### [Problem details]
The entries follow. Copy every line in which "multi" appears.

--- Dataset content ---

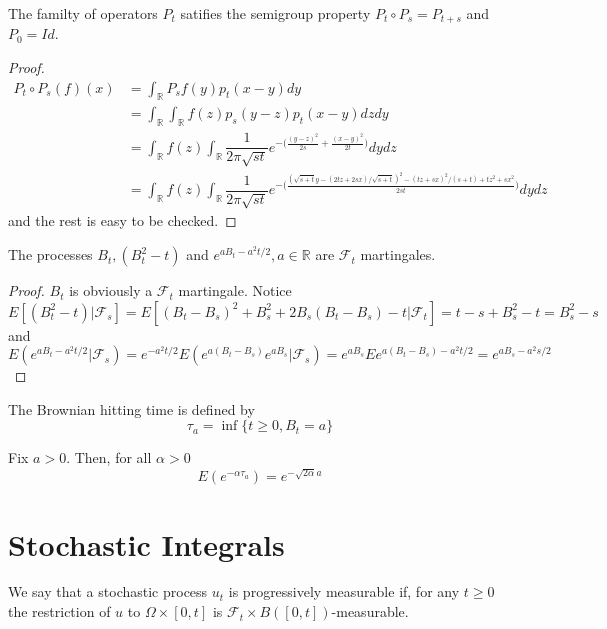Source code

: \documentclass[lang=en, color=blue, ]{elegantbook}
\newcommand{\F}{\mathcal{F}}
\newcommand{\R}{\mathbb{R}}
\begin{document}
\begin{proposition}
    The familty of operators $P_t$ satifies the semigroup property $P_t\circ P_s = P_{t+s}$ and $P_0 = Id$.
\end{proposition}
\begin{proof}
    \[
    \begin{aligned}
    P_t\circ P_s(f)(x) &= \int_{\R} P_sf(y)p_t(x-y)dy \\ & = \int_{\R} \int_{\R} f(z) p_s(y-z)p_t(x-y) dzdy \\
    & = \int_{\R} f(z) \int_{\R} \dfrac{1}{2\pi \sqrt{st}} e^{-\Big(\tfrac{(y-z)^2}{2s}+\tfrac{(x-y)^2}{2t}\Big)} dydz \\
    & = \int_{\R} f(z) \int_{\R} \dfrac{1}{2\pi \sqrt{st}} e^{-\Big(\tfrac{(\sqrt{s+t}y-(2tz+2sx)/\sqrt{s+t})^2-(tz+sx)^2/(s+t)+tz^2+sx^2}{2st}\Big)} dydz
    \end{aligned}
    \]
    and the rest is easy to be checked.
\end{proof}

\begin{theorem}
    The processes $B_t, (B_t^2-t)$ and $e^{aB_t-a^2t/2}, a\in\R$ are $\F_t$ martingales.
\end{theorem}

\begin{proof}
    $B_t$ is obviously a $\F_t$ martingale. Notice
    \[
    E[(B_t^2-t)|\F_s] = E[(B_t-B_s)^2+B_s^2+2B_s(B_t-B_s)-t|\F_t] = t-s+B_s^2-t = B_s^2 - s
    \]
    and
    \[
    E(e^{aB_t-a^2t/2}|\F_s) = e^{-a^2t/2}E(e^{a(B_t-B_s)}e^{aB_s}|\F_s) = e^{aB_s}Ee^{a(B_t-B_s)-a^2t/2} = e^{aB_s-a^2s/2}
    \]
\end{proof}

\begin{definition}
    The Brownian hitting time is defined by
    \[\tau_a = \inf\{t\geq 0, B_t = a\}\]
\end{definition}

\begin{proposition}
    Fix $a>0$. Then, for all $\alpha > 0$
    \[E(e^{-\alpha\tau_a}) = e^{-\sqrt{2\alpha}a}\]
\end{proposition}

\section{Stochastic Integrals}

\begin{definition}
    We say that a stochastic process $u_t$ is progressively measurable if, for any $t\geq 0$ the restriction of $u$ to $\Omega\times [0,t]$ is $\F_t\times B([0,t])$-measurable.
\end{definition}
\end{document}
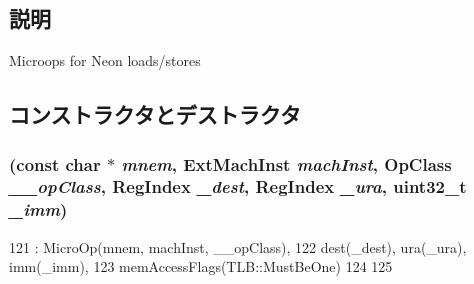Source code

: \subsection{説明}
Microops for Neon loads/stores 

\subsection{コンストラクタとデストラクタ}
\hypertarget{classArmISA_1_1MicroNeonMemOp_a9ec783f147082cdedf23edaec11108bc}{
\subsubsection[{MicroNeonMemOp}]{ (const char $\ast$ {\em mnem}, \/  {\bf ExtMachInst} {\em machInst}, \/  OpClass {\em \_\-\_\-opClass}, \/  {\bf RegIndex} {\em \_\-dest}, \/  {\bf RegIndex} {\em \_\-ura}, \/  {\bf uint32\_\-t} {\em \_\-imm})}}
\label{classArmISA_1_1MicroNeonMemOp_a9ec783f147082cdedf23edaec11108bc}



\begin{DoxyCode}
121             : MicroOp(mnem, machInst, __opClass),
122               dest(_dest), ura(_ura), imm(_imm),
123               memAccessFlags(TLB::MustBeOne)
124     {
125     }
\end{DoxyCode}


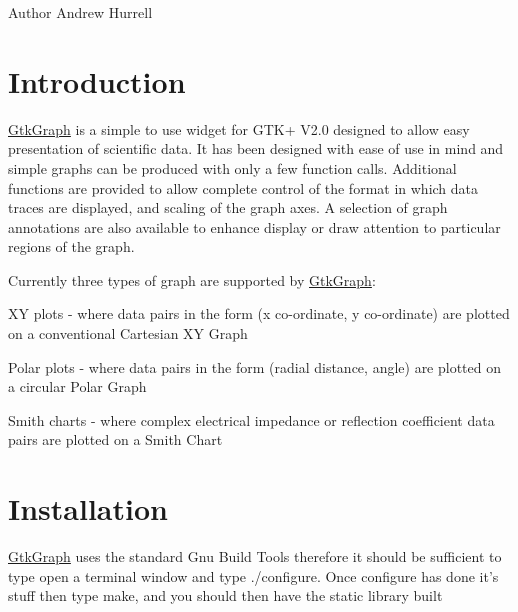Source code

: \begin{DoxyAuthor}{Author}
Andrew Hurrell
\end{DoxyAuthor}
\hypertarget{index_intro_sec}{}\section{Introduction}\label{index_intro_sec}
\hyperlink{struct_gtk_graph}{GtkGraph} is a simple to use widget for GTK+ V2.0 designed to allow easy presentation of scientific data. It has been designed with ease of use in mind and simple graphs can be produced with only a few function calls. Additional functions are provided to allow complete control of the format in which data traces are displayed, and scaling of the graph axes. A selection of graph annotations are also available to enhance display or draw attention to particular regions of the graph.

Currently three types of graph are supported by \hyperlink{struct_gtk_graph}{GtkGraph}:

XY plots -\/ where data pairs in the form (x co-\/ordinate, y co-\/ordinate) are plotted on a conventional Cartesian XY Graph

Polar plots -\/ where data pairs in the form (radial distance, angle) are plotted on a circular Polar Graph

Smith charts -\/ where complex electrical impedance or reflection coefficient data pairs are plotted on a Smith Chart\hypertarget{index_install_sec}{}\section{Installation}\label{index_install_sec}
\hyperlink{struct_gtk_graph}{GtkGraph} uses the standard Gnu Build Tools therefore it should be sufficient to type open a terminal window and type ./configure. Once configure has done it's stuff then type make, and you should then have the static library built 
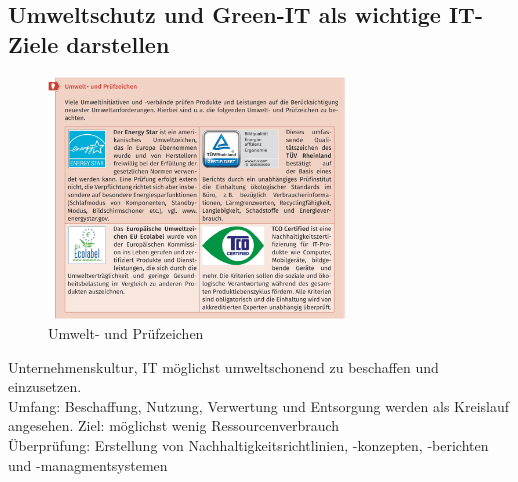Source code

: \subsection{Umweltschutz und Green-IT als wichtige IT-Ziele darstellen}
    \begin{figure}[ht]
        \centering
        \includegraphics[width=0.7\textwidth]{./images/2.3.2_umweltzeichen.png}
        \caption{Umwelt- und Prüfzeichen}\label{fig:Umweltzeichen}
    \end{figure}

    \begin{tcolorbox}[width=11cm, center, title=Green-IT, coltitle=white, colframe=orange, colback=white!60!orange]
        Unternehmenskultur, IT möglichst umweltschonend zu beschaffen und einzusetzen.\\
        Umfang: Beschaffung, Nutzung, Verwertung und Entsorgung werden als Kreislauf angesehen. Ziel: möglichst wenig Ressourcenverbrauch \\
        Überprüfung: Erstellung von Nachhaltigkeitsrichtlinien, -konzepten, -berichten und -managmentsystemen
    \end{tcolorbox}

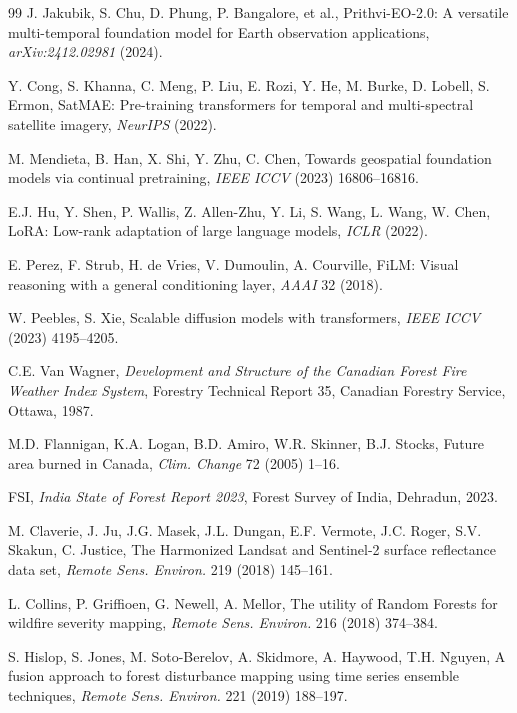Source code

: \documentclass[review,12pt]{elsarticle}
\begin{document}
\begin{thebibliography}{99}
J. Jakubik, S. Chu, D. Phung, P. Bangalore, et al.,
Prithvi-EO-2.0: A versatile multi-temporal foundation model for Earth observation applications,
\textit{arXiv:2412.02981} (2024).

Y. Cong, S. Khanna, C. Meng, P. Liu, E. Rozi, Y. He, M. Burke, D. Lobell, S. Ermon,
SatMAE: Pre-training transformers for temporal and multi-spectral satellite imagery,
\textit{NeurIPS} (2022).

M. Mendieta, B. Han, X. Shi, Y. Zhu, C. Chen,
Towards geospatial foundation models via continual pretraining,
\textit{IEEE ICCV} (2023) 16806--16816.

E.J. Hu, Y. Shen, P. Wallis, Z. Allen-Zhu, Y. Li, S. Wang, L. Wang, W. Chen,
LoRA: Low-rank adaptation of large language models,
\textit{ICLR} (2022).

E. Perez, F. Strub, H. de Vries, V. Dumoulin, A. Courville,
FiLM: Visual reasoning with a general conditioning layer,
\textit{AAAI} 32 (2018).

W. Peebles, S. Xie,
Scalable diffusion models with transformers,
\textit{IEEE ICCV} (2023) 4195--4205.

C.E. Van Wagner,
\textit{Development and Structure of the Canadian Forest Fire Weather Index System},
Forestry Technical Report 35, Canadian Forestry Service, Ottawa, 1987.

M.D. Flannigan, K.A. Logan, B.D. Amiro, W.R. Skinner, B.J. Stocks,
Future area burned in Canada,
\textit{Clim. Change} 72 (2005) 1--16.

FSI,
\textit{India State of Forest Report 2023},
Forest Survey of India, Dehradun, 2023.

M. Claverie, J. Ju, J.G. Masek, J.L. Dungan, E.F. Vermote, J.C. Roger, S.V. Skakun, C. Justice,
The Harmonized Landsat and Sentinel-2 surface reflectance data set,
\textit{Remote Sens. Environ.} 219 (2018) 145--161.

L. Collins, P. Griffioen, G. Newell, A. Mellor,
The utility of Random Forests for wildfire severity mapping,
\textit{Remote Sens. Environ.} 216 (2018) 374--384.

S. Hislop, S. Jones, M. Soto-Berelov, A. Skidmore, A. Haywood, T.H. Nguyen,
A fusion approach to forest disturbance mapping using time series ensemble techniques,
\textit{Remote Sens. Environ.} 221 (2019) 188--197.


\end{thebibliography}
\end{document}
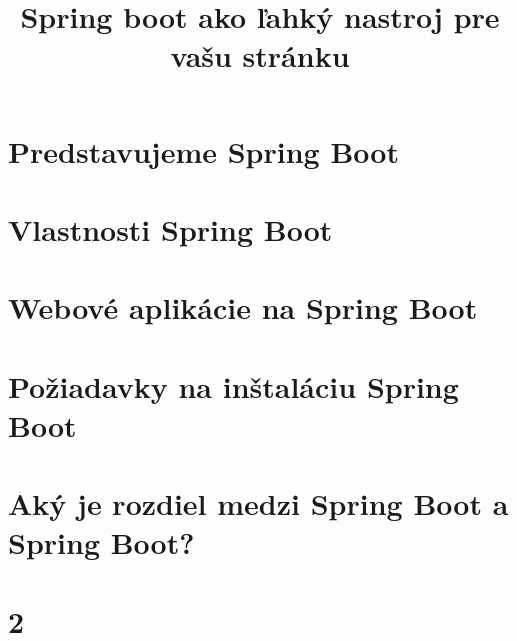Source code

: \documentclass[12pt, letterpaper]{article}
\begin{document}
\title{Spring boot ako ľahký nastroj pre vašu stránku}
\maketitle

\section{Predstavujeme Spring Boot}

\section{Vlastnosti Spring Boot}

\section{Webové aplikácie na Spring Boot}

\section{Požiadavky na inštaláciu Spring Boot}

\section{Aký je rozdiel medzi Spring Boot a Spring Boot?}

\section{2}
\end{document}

---

### [Expected answer]
Prithvi-EO-2.0: A versatile multi-temporal foundation model for Earth observation applications,
SatMAE: Pre-training transformers for temporal and multi-spectral satellite imagery,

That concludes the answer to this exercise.